Ideal Gas Law Calculator (PV = nRT)
The ideal gas law PV = nRT ties together the pressure, volume, amount and temperature of a gas. Pick which one you want to solve for, enter the other three in the units you have, and get the answer plus the number of molecules, the molar volume, and (with a molar mass) the sample mass and density.
Formula
Worked example
1 atm, 22.4 L, 0 °C (273.15 K): n = (1 × 22.4) ÷ (0.082057 × 273.15) ≈ 1.00 mol, about 6.022 × 10²³ molecules and a molar volume of 22.4 L/mol.
How the Calculation Works
The calculator solves PV = nRT for the number of moles, n = PV/(RT). Pressure is entered in atmospheres, volume in liters, and temperature in Celsius or Kelvin, the calculator converts Celsius to Kelvin automatically by adding 273.15. The universal gas constant R is fixed at 0.082057 L·atm·mol⁻¹·K⁻¹, which is the value defined for pressure in atm and volume in liters.
How to Use This Calculator
Enter the absolute pressure of the gas sample in atmospheres, the volume of the container in liters, and the temperature. If you measure temperature in Celsius, the calculator handles the conversion to Kelvin, never enter a raw Celsius value into the formula manually. The result, n, is the number of moles of gas present in your sample.
What Affects the Result
All three inputs, pressure, volume, and temperature, have a direct and proportional effect on the calculated moles. Doubling the pressure or volume doubles n, while doubling the absolute temperature (in Kelvin) halves n. Small errors in temperature measurement are especially consequential near absolute zero, where the Kelvin value is small and percentage errors are large.
Limitations of the Ideal Gas Law
The ideal gas law assumes gas molecules have no volume and exert no intermolecular forces, assumptions that break down at high pressures and low temperatures. Real gases deviate most strongly near their liquefaction point, where attractions between molecules become significant. For conditions close to standard temperature and pressure (273 K, 1 atm), the ideal gas law is accurate to within a fraction of a percent for most common gases.
Gas constant R and handy reference values
| Quantity | Value | Units |
|---|---|---|
| R (atm units) | 0.082057 | L·atm·mol⁻¹·K⁻¹ |
| R (SI units) | 8.31446 | J·mol⁻¹·K⁻¹ |
| Molar volume at STP (0 °C, 1 atm) | 22.414 | L/mol |
| Molar volume at SATP (25 °C, 1 bar) | 24.790 | L/mol |
| Avogadro’s number | 6.02214 × 10²³ | molecules/mol |
| 1 atm | 101.325 kPa = 760 mmHg | = 14.696 psi |
Use the value of R that matches your units; this tool works internally in atm, L and K.

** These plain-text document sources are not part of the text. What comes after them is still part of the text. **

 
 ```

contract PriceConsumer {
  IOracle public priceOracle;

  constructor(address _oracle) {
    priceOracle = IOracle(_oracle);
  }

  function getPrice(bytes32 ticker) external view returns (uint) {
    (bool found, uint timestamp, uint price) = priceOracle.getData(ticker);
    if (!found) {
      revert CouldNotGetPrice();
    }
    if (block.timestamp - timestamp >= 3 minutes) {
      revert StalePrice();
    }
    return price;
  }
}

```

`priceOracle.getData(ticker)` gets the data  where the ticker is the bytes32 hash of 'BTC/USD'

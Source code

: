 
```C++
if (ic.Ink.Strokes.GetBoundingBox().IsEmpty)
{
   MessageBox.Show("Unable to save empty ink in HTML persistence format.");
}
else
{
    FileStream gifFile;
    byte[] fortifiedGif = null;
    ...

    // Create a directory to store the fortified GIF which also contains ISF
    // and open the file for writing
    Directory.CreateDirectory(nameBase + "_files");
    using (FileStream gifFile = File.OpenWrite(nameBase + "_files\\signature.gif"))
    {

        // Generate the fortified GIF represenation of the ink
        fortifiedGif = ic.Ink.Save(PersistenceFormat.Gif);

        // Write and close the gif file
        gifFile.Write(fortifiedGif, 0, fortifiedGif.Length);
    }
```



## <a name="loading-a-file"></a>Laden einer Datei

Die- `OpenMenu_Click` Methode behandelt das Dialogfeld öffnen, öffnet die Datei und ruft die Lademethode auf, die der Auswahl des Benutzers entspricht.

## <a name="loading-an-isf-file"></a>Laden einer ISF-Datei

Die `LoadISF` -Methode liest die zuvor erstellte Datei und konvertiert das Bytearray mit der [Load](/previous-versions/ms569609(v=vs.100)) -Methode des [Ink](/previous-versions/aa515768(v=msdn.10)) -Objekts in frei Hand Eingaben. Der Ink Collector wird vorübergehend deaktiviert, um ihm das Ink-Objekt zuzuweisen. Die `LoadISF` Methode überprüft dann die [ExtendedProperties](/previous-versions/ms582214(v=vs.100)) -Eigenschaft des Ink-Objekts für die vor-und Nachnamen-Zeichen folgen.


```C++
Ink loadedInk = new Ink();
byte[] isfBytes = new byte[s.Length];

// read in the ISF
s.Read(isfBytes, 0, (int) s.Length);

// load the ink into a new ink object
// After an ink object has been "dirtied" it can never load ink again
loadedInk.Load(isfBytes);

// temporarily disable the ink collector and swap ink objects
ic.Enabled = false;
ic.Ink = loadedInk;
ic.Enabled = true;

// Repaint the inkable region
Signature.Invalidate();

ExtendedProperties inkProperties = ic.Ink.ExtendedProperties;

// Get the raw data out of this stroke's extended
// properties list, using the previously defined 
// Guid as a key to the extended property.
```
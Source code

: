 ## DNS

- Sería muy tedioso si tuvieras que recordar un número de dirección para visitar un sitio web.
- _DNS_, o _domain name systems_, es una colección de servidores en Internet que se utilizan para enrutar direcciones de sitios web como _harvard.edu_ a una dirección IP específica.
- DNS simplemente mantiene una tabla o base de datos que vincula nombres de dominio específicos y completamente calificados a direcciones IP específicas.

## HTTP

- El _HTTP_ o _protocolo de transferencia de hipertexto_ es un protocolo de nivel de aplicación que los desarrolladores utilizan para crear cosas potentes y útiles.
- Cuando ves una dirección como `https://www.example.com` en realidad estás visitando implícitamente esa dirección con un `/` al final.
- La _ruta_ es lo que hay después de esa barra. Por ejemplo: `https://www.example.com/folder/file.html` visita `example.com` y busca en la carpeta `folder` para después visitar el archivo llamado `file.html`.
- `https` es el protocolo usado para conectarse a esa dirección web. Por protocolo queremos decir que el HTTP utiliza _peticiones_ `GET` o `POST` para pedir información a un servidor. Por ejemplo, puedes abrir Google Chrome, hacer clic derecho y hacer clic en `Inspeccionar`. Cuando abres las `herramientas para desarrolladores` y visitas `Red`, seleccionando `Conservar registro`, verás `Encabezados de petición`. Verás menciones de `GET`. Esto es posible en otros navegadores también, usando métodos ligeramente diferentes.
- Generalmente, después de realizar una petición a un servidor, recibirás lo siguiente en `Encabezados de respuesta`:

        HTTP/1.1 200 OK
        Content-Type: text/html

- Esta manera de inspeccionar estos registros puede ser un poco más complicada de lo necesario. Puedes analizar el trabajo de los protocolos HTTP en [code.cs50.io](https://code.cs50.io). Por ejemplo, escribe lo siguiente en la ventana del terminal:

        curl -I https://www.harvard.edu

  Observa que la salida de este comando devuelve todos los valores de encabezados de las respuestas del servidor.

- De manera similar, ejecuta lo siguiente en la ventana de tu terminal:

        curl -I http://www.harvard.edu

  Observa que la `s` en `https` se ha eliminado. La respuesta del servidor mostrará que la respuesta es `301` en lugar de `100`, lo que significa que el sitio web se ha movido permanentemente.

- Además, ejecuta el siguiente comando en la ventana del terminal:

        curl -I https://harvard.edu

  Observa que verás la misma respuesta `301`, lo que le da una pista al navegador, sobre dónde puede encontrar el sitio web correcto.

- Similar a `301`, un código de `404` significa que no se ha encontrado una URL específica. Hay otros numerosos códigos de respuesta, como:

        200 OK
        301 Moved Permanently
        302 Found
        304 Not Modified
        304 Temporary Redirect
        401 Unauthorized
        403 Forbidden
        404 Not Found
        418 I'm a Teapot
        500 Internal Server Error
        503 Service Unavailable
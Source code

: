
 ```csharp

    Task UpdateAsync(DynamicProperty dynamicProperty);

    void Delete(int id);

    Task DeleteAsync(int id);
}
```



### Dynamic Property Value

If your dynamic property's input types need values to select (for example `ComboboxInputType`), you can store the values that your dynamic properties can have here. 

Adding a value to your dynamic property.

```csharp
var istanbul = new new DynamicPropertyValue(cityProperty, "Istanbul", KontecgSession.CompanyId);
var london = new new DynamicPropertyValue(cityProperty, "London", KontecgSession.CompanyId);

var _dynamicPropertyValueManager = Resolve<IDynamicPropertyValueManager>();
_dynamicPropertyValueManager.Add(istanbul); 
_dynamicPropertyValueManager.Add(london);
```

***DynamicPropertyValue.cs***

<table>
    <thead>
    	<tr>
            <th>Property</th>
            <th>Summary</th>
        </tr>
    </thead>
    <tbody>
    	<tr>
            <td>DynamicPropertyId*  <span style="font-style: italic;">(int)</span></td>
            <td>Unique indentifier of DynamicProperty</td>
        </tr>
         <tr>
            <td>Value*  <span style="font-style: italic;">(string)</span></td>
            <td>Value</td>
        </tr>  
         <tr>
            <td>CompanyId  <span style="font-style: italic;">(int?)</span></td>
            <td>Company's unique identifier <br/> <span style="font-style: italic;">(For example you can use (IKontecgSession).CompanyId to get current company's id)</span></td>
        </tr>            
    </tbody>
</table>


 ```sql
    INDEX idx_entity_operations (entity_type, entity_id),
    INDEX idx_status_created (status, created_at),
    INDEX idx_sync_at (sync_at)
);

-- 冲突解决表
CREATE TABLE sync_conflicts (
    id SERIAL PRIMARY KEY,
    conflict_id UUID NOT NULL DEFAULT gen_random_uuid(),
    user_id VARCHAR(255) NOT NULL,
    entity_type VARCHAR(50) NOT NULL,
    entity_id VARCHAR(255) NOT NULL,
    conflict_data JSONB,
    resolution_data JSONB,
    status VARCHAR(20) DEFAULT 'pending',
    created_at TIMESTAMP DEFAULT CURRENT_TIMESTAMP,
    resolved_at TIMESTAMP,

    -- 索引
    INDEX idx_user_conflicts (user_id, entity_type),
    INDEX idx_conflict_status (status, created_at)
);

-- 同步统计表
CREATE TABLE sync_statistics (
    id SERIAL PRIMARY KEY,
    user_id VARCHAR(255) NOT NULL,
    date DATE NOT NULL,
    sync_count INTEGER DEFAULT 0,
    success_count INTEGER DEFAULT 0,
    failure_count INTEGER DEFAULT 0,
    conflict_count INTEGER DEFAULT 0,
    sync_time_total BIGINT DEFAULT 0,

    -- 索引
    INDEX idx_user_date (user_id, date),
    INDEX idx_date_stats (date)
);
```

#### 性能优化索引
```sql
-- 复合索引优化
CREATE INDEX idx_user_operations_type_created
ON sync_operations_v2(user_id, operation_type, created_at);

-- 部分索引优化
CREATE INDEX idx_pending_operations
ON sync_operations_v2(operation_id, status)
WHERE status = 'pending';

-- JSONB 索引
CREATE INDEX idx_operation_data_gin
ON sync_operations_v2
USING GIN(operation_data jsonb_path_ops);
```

Frequently asked questions
What value of R should I use for this calculator?
This calculator uses R = 0.082057 L·atm·mol⁻¹·K⁻¹, which is the correct value when pressure is expressed in atmospheres and volume in liters. If you use SI units (pressure in pascals, volume in cubic meters), R becomes 8.31446 J·mol⁻¹·K⁻¹, the units of R must always match your input units.
Why does temperature have to be in Kelvin?
The ideal gas law is derived from thermodynamic principles where temperature represents the absolute kinetic energy of gas molecules. The Kelvin scale starts at absolute zero, the point of minimum thermal energy, so it is the only scale that produces physically meaningful and mathematically correct results in PV = nRT. Using Celsius or Fahrenheit directly would yield a negative or nonsensical answer at typical lab temperatures.
When does the ideal gas law give inaccurate results?
Accuracy decreases at high pressures (above roughly 10 atm) and low temperatures approaching a gas's boiling point, where intermolecular attractions and molecular volume become significant. Under these conditions, equations of state such as the van der Waals equation provide better predictions. For most laboratory work near ambient conditions, the ideal gas law introduces less than 1% error for gases like nitrogen, oxygen, and helium.